Using the material below, print the line that contains "- artist table", the line that contains "- users table", and every line in between, exactly and nothing else.

(Data shown)

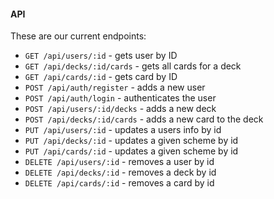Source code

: 
#### API

These are our current endpoints:

-   `GET /api/users/:id` - gets user by ID
-   `GET /api/decks/:id/cards` - gets all cards for a deck
-   `GET /api/cards/:id` - gets card by ID
-   `POST /api/auth/register` - adds a new user
-   `POST /api/auth/login` - authenticates the user
-   `POST /api/users/:id/decks` - adds a new deck
-   `POST /api/decks/:id/cards` - adds a new card to the deck
-   `PUT /api/users/:id` - updates a users info by id
-   `PUT /api/decks/:id` - updates a given scheme by id
-   `PUT /api/cards/:id` - updates a given scheme by id
-   `DELETE /api/users/:id` - removes a user by id
-   `DELETE /api/decks/:id` - removes a deck by id
-   `DELETE /api/cards/:id` - removes a card by id
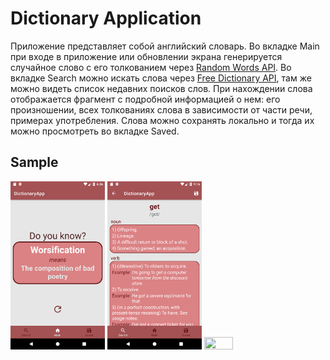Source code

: # Dictionary Application

Приложение представляет собой английский словарь.
Во вкладке Main при входе в приложение или обновлении экрана генерируется случайное слово с его толкованием через [Random Words API](https://github.com/mcnaveen/Random-Words-API). Во вкладке Search можно искать слова через [Free Dictionary API](https://dictionaryapi.dev/), там же можно видеть список недавних поисков слов. При нахождении слова отображается фрагмент с подробной информацией о нем: его произношении, всех толкованиях слова в зависимости от части речи, примерах употребления. Слова можно сохранять локально и тогда их можно просмотреть во вкладке Saved.
## Sample

<div>
<img src="/screenshots/screen_main.png"  width=30% height=30%>
<img src="/screenshots/screen_word.png"  width=30% height=30%>
<img src="/screenshots/screen_record.gif"  width=30% height=30%>
</div>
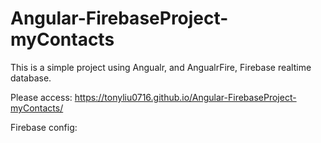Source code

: # Angular-FirebaseProject-myContacts

This is a simple project using Angualr, and AngualrFire, Firebase realtime database.

Please access: https://tonyliu0716.github.io/Angular-FirebaseProject-myContacts/

Firebase config:
    <script>
        // Initialize Firebase
        var config = {
            apiKey: "AIzaSyBxlB2A_IAb4Kj5aKdLcA2rnJNErIjbDH?",
            authDomain: "mycontact-af453.firebaseapp.com",
            databaseURL: "https://mycontact-af453.firebaseio.com",
            storageBucket: "mycontact-af453.appspot.com",
        };
        firebase.initializeApp(config);
    </script>
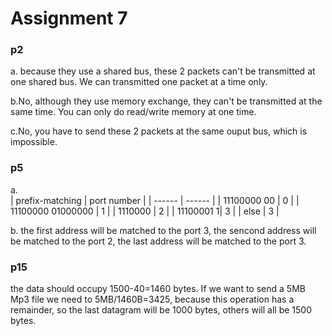 # Assignment 7
### p2
a. because they use a shared bus, these 2 packets can't be transmitted at one shared bus. We can transmitted one packet at a time only.

b.No, although they use memory exchange, they can't be transmitted at the same time. You can only do read/write memory at one time.

c.No, you have to send these 2 packets at the same ouput bus, which is impossible.

### p5
a.	
	| prefix-matching | port number | 
	| ------ | ------ |
	| 11100000 00 | 0 |
	| 11100000 01000000 | 1 |
	| 1110000 | 2 |
	| 11100001 1| 3 |
	| else | 3 |

b. the first address will be matched to the port 3,  the sencond address will be matched to the port 2, the last address will be matched to the port 3.

### p15
the data should occupy 1500-40=1460 bytes. If we want to send a 5MB Mp3 file we need to 5MB/1460B=3425, because this operation has a remainder, so the last datagram will be 1000 bytes, others will all be 1500 bytes.


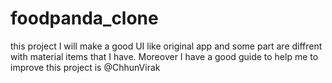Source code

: # foodpanda_clone
 this project I will make a good UI like original app and some part are diffrent with material items that I have. Moreover I have a good guide to help me to improve this project is @ChhunVirak
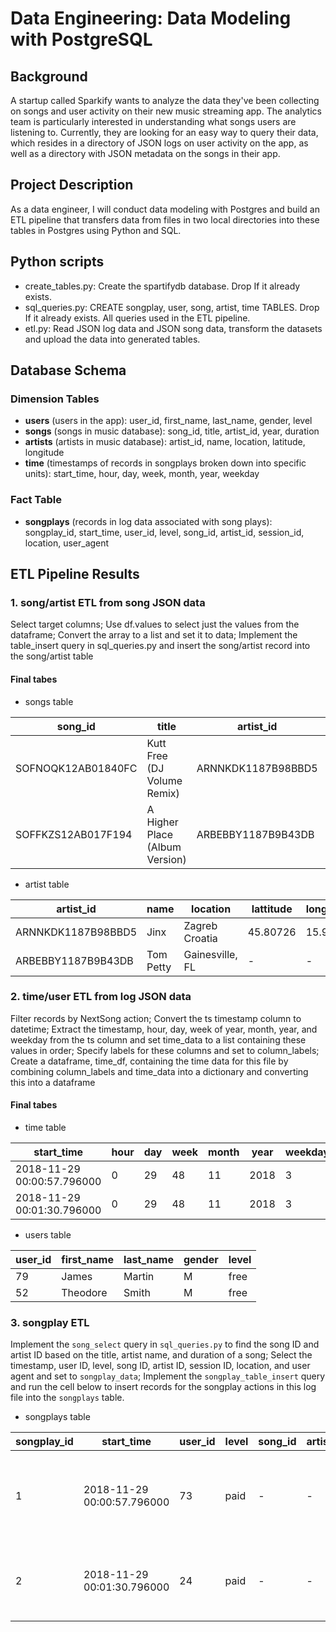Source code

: # Data Engineering: Data Modeling with PostgreSQL

## Background
A startup called Sparkify wants to analyze the data they've been collecting on songs and user activity on their new music streaming app. The analytics team is particularly interested in understanding what songs users are listening to. Currently, they are looking for an easy way to query their data, which resides in a directory of JSON logs on user activity on the app, as well as a directory with JSON metadata on the songs in their app.

## Project Description
As a data engineer, I will conduct data modeling with Postgres and build an ETL pipeline that transfers data from files in two local directories into these tables in Postgres using Python and SQL. 

## Python scripts

- create_tables.py: Create the spartifydb database. Drop If it already exists. 
- sql_queries.py: CREATE songplay, user, song, artist, time TABLES. Drop If it already exists. All queries used in the ETL pipeline.
- etl.py: Read JSON log data and JSON song data, transform the datasets and upload the data into generated tables.

## Database Schema
### Dimension Tables
- **users**  (users in the app): 
user_id, first_name, last_name, gender, level
- **songs**  (songs in music database): 
song_id, title, artist_id, year, duration
- **artists**  (artists in music database): 
artist_id, name, location, latitude, longitude
- **time** (timestamps of records in songplays broken down into specific units): 
start_time, hour, day, week, month, year, weekday

### Fact Table
- **songplays** (records in log data associated with song plays):  
songplay_id, start_time, user_id, level, song_id, artist_id, session_id, location, user_agent




## ETL Pipeline Results


### 1. song/artist ETL from song JSON data 

Select target columns; Use df.values to select just the values from the dataframe; Convert the array to a list and set it to data; Implement the table_insert query in sql_queries.py and insert the song/artist record into the song/artist table

#### Final tabes
- songs table

| song_id            | title                          | artist_id          | year | duration  |
|--------------------|--------------------------------|--------------------|------|-----------|
| SOFNOQK12AB01840FC | Kutt Free (DJ Volume Remix)    | ARNNKDK1187B98BBD5 | -    | 407.37914 |
| SOFFKZS12AB017F194 | A Higher Place (Album Version) | ARBEBBY1187B9B43DB | 1994 | 236.17261 |

- artist table

| artist_id          | name      | location        | lattitude | longitude |
|--------------------|-----------|-----------------|-----------|-----------|
| ARNNKDK1187B98BBD5 | Jinx      | Zagreb Croatia  | 45.80726  | 15.9676   |
| ARBEBBY1187B9B43DB | Tom Petty | Gainesville, FL | -         | -         |


### 2. time/user ETL from log JSON data
Filter records by NextSong action; Convert the ts timestamp column to datetime; Extract the timestamp, hour, day, week of year, month, year, and weekday from the ts column and set time_data to a list containing these values in order; Specify labels for these columns and set to column_labels; Create a dataframe, time_df, containing the time data for this file by combining column_labels and time_data into a dictionary and converting this into a dataframe

#### Final tabes

- time table

| start_time                 | hour | day | week | month | year | weekday |
|----------------------------|------|-----|------|-------|------|---------|
| 2018-11-29 00:00:57.796000 | 0    | 29  | 48   | 11    | 2018 | 3       |
| 2018-11-29 00:01:30.796000 | 0    | 29  | 48   | 11    | 2018 | 3       |


- users table

| user_id | first_name | last_name | gender | level |
|---------|------------|-----------|--------|-------|
| 79      | James      | Martin    | M      | free  |
| 52      | Theodore   | Smith     | M      | free  |

### 3. songplay ETL 
Implement the `song_select` query in `sql_queries.py` to find the song ID and artist ID based on the title, artist name, and duration of a song; Select the timestamp, user ID, level, song ID, artist ID, session ID, location, and user agent and set to `songplay_data`; Implement the `songplay_table_insert` query and run the cell below to insert records for the songplay actions in this log file into the `songplays` table.

- songplays table

| songplay_id | start_time                 | user_id | level | song_id | artist_id | session_id | location                            | user_agent                                                                                                              |
|-------------|----------------------------|---------|-------|---------|-----------|------------|-------------------------------------|-------------------------------------------------------------------------------------------------------------------------|
| 1           | 2018-11-29 00:00:57.796000 | 73      | paid  | -       | -         | 954        | Tampa-St. Petersburg-Clearwater, FL | "Mozilla/5.0 (Macintosh; Intel Mac OS X 10_9_4) AppleWebKit/537.78.2 (KHTML, like Gecko) Version/7.0.6 Safari/537.78.2" |
| 2           | 2018-11-29 00:01:30.796000 | 24      | paid  | -       | -         | 984        | Lake Havasu City-Kingman, AZ        | "Mozilla/5.0 (Windows NT 6.1; WOW64) AppleWebKit/537.36 (KHTML, like Gecko) Chrome/36.0.1985.125 Safari/537.36"         |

(End Data shown)

● Expected answer
- artist table

| artist_id          | name      | location        | lattitude | longitude |
|--------------------|-----------|-----------------|-----------|-----------|
| ARNNKDK1187B98BBD5 | Jinx      | Zagreb Croatia  | 45.80726  | 15.9676   |
| ARBEBBY1187B9B43DB | Tom Petty | Gainesville, FL | -         | -         |


### 2. time/user ETL from log JSON data
Filter records by NextSong action; Convert the ts timestamp column to datetime; Extract the timestamp, hour, day, week of year, month, year, and weekday from the ts column and set time_data to a list containing these values in order; Specify labels for these columns and set to column_labels; Create a dataframe, time_df, containing the time data for this file by combining column_labels and time_data into a dictionary and converting this into a dataframe

#### Final tabes

- time table

| start_time                 | hour | day | week | month | year | weekday |
|----------------------------|------|-----|------|-------|------|---------|
| 2018-11-29 00:00:57.796000 | 0    | 29  | 48   | 11    | 2018 | 3       |
| 2018-11-29 00:01:30.796000 | 0    | 29  | 48   | 11    | 2018 | 3       |


- users table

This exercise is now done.